Phosphate-acquisition and phosphate-response KOs were enriched in low-phosphate samples (Figure 4), including phosphate ABC transporter (pstS/K02040), phosphate two-component system PhoBR (K07657, K07636), alkaline phosphatase (phoA/K01077) and phosphate stress-response protein PhoH (K06217). Trends were observed even within isothermal samples binned in two-degree increments, both for cooler isotherms with a wide range of phosphate concentrations, and for warmer isotherms with a narrow and low range of phosphate concentrations, for example, phoB/K07657 (Figure S5). Phosphonate-acquisition genes, in an opposite pattern, were enriched in high-phosphate (and low-chlorophyll) samples, as exemplified by the phosphonate ABC transporter (phnD/K02044). Phosphonate utilization genes (phn) are abundant in proteobacteria such as Pelagibacter (Villarreal-Chiu et al., 2012), and are enriched in deeper waters of the Sargasso Sea (Martinez et al., 2010) and generally in low-P waters (Coleman and Chisholm, 2010; Feingersch et al., 2010). Although phosphonate-acquisition genes are found in some Prochlorococcus in the environment (Feingersch et al., 2012), genomes and transcriptional responses of cultured strains (Martiny et al., 2006) suggest that inorganic phosphate is the major P source for Prochlorococcus. Therefore, in addition to ecotype-level genome variability tuned to ambient concentrations of phosphate and phosphonate (Martiny et al., 2006), different distributions of phosphate- and phosphonate-acquisition genes along the water column are likely also due to genus-level differences in taxonomic composition (and therefore gene content) along the water column, for example, phosphate-utilizing Prochlorococcus in the epipelagic and phosphonate-utilizing Pelagibacter in the mesopelagic. Indeed, many of the low nutrient-associated KOs such as phosphate and urea transporters had very similar abundance patterns to KOs typical of a phototrophic bacterium like Prochlorococcus: photosystems and photosynthetic electron transport, chlorophyll binding proteins, the Calvin cycle, and transport and chelation of metal cofactors essential for photosynthesis (partitioning around medoids cluster 8, Supplementary Table S8).

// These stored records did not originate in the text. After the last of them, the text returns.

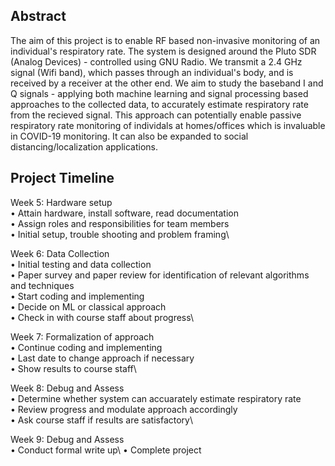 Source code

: ## Abstract

The aim of this project is to enable RF based non-invasive monitoring of an individual's respiratory rate. The system is designed around the Pluto SDR (Analog Devices) - controlled using GNU Radio. We transmit a 2.4 GHz signal (Wifi band), which passes through an individual's body, and is received by a receiver at the other end. We aim to study the baseband I and Q signals - applying both machine learning and signal processing based approaches to the collected data, to accurately estimate respiratory rate from the recieved signal. This approach can potentially enable passive respiratory rate monitoring of individals at homes/offices which is invaluable in COVID-19 monitoring. It can also be expanded to social distancing/localization applications.

## Project Timeline

Week 5: Hardware setup\
•	Attain hardware, install software, read documentation\
•	Assign roles and responsibilities for team members\
•	Initial setup, trouble shooting and problem framing\ 

Week 6: Data Collection\
•	Initial testing and data collection\
•	Paper survey and paper review for identification of relevant algorithms and techniques\
•	Start coding and implementing\
•	Decide on ML or classical approach\
•	Check in with course staff about progress\

Week 7: Formalization of approach\
•	Continue coding and implementing\
•	Last date to change approach if necessary\
•	Show results to course staff\

Week 8: Debug and Assess\
•	Determine whether system can accuarately estimate respiratory rate\
•	Review progress and modulate approach accordingly\
•	Ask course staff if results are satisfactory\

Week 9: Debug and Assess\
•	Conduct formal write up\ 
•	Complete project


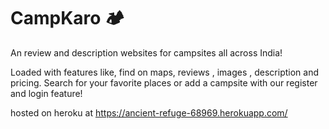 # CampKaro 🏕
An review and description websites for campsites all across India! 


Loaded with features like, find on maps, reviews , images , description and pricing. Search for your favorite places or add a campsite with our register and login feature!

hosted on heroku at https://ancient-refuge-68969.herokuapp.com/

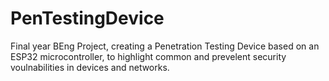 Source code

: # PenTestingDevice

Final year BEng Project, creating a Penetration Testing Device based on an ESP32 microcontroller, to highlight common and prevelent security voulnabilities in devices and networks. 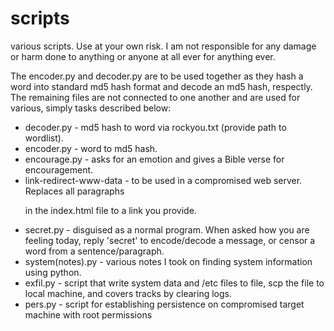 # scripts
various scripts. Use at your own risk. I am not responsible for any damage or harm done to anything or anyone at all ever for anything ever.

The encoder.py and decoder.py are to be used together as they hash a word into standard md5 hash format and decode an md5 hash, respectly. 
The remaining files are not connected to one another and are used for various, simply tasks described below:

- decoder.py - md5 hash to word via rockyou.txt (provide path to wordlist).
- encoder.py - word to md5 hash.
- encourage.py - asks for an emotion and gives a Bible verse for encouragement.
- link-redirect-www-data - to be used in a compromised web server. Replaces all paragraphs <p> in the index.html file to a link you provide.
- secret.py - disguised as a normal program. When asked how you are feeling today, reply 'secret' to encode/decode a message, or censor a word from a sentence/paragraph.
- system(notes).py - various notes I took on finding system information using python.
- exfil.py - script that write system data and /etc files to file, scp the file to local machine, and covers tracks by clearing logs.
- pers.py - script for establishing persistence on compromised target machine with root permissions
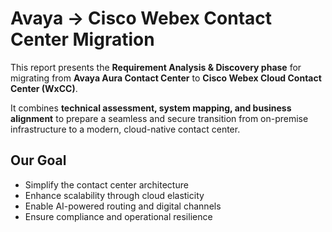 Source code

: # Avaya → Cisco Webex Contact Center Migration

This report presents the **Requirement Analysis & Discovery phase** for migrating from **Avaya Aura Contact Center** to **Cisco Webex Cloud Contact Center (WxCC)**.

It combines **technical assessment, system mapping, and business alignment** to prepare a seamless and secure transition from on-premise infrastructure to a modern, cloud-native contact center.

## Our Goal

- Simplify the contact center architecture  
- Enhance scalability through cloud elasticity  
- Enable AI-powered routing and digital channels  
- Ensure compliance and operational resilience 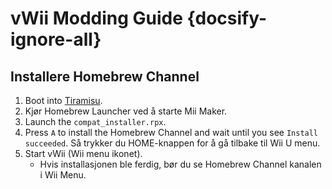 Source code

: # vWii Modding Guide {docsify-ignore-all}

## Installere Homebrew Channel

1. Boot into [Tiramisu](browser-exploit).
2. Kjør Homebrew Launcher ved å starte Mii Maker.
3. Launch the `compat_installer.rpx`.
4. Press `A` to install the Homebrew Channel and wait until you see `Install succeeded`. Så trykker du HOME-knappen for å gå tilbake til Wii U menu.
5. Start vWii (Wii menu ikonet).
   - Hvis installasjonen ble ferdig, bør du se Homebrew Channel kanalen i Wii Menu.
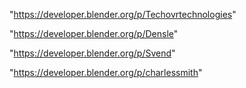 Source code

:"https://developer.blender.org/p/Techovrtechnologies"

"https://developer.blender.org/p/Densle"

"https://developer.blender.org/p/Svend"

"https://developer.blender.org/p/charlessmith"

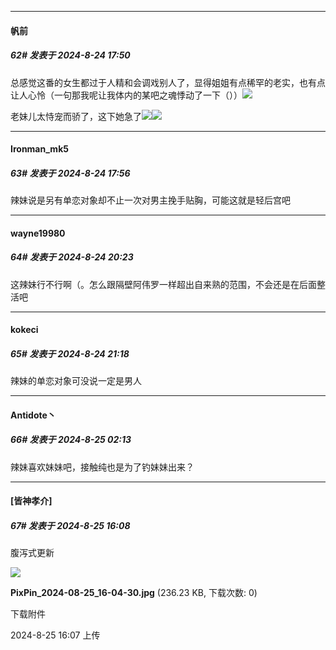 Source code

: ﻿
*****

####  帆前  
##### 62#       发表于 2024-8-24 17:50

总感觉这番的女生都过于人精和会调戏别人了，显得姐姐有点稀罕的老实，也有点让人心怜（一句那我呢让我体内的某吧之魂悸动了一下（））<img src="https://p.sda1.dev/19/30866e6cf376a7da34eb0b2c8133935c/Screenshot_20240824_171736_com.huawei.browser.jpg" referrerpolicy="no-referrer">

老妹儿太恃宠而骄了，这下她急了<img src="https://static.saraba1st.com/image/smiley/face2017/066.png" referrerpolicy="no-referrer"><img src="https://p.sda1.dev/19/efdfb5f1f815814cd631f91e33d8ce36/Screenshot_20240824_171704_com.huawei.browser.jpg" referrerpolicy="no-referrer">


*****

####  Ironman_mk5  
##### 63#       发表于 2024-8-24 17:56

辣妹说是另有单恋对象却不止一次对男主挽手贴胸，可能这就是轻后宫吧


*****

####  wayne19980  
##### 64#       发表于 2024-8-24 20:23

这辣妹行不行啊（。怎么跟隔壁阿伟罗一样超出自来熟的范围，不会还是在后面整活吧


*****

####  kokeci  
##### 65#       发表于 2024-8-24 21:18

辣妹的单恋对象可没说一定是男人


*****

####  Antidote丶  
##### 66#       发表于 2024-8-25 02:13

辣妹喜欢妹妹吧，接触纯也是为了钓妹妹出来？


*****

####  [皆神孝介]  
##### 67#       发表于 2024-8-25 16:08

腹泻式更新

<img src="https://img.saraba1st.com/forum/202408/25/160759sfjyoz2one2d4exx.jpg" referrerpolicy="no-referrer">

<strong>PixPin_2024-08-25_16-04-30.jpg</strong> (236.23 KB, 下载次数: 0)

下载附件

2024-8-25 16:07 上传

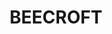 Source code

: ---
lastmod: '2025-04-06T06:05:20+00:00'
latitude: -33.755499
layout: suburb
longitude: 151.064176
postcode: '2119'
state: NSW
title: BEECROFT
url: /nsw/beecroft/
--- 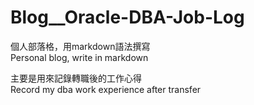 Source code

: # Blog__Oracle-DBA-Job-Log   
   
個人部落格，用markdown語法撰寫   
Personal blog, write in markdown   
   
主要是用來記錄轉職後的工作心得   
Record my dba work experience after transfer
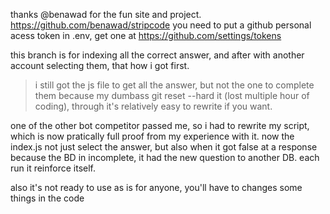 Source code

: thanks @benawad for the fun site and project. https://github.com/benawad/stripcode
you need to put a github personal acess token in .env, get one at https://github.com/settings/tokens

this branch is for indexing all the correct answer, and after with another account selecting them, that how i got first.
> i still got the js file to get all the answer, but not the one to complete them because my dumbass git reset --hard it (lost multiple hour of coding), through it's relatively easy to rewrite if you want.

one of the other bot competitor passed me, so i had to rewrite my script, which is now pratically full proof from my experience with it.
now the index.js not just select the answer, but also when it got false at a response because the BD in incomplete, it had the new question to another DB. each run it reinforce itself.

also it's not ready to use as is for anyone, you'll have to changes some things in the code
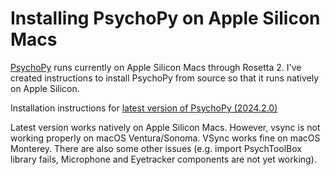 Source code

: # Installing PsychoPy on Apple Silicon Macs

[PsychoPy](https://www.psychopy.org) runs currently on Apple Silicon Macs through Rosetta 2. I've created instructions to install PsychoPy from source so that it runs natively on Apple Silicon.

Installation instructions for [latest version of PsychoPy (2024.2.0)](v2024.2.0.md)

Latest version works natively on Apple Silicon Macs. However, vsync is not working properly on macOS Ventura/Sonoma. VSync works fine on macOS Monterey. There are also some other issues (e.g. import PsychToolBox library fails, Microphone and Eyetracker components are not yet working).
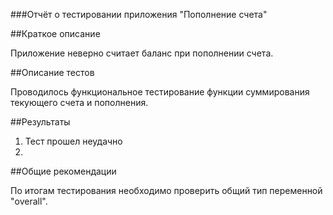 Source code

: ###Отчёт о тестировании приложения "Пополнение счета"

##Краткое описание

Приложение неверно считает баланс при пополнении счета.

##Описание тестов

Проводилось функциональное тестирование функции суммирования текующего счета и пополнения.

##Результаты

1. Тест прошел неудачно
1. 

##Общие рекомендации

По итогам тестирования необходимо проверить общий тип переменной "overall".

Nitrogen-acquisition KOs were differentially distributed with respect to nitrate concentration and, like with phosphorus, also followed one of two opposite patterns (Figure 4), which were also observed within isotherms (Supplementary Figure S5). KOs for urea transport (urtA/K11959) and assimilatory ferredoxin-nitrate reductase (narB/K00367) were enriched in low-nitrate relative to high-nitrate samples. Conversely, KOs for ammonium transport (amt/K03320), nitrite reductase (nirK/K00368) and nitrate reductase-like protein (narX/K00369) were enriched in high-nitrate relative to low-nitrate samples, with the shift to high abundance occurring at 5 μm for amt and 15 μm for nirK and narX. Opposite of narB, narX was most abundant in the mesopelagic, where oxygen was low (1 ml/l at 500 m); this is consistent with a putative nitrate reductase fusion gene (narX) being up-regulated under anaerobic conditions in Mycobacterium (Hutter and Dick, 1999). Our measurements of N species besides nitrate were either below detection (nitrite) or unreliable (ammonium), but using global averages, nitrite and ammonium peak around the chlorophyll maximum and nitracline (where nitrate increases most rapidly) and then decrease through the deep epipelagic and mesopelagic (Gruber, 2008); urea is generally low and patchy through the water column (Remsen, 1971). Abundance patterns of several N-acquisition KOs thus appear to follow the ‘low nutrient–high KO’ paradigm: nitrate reductase was abundant where nitrate was low (surface), and ammonium transport and nitrite reductase were abundant where ammonium and nitrite were low (mesopelagic). Urea transport, if it follows the same paradigm, indicates that urea in the surface of the Red Sea is very low relative to in deeper waters.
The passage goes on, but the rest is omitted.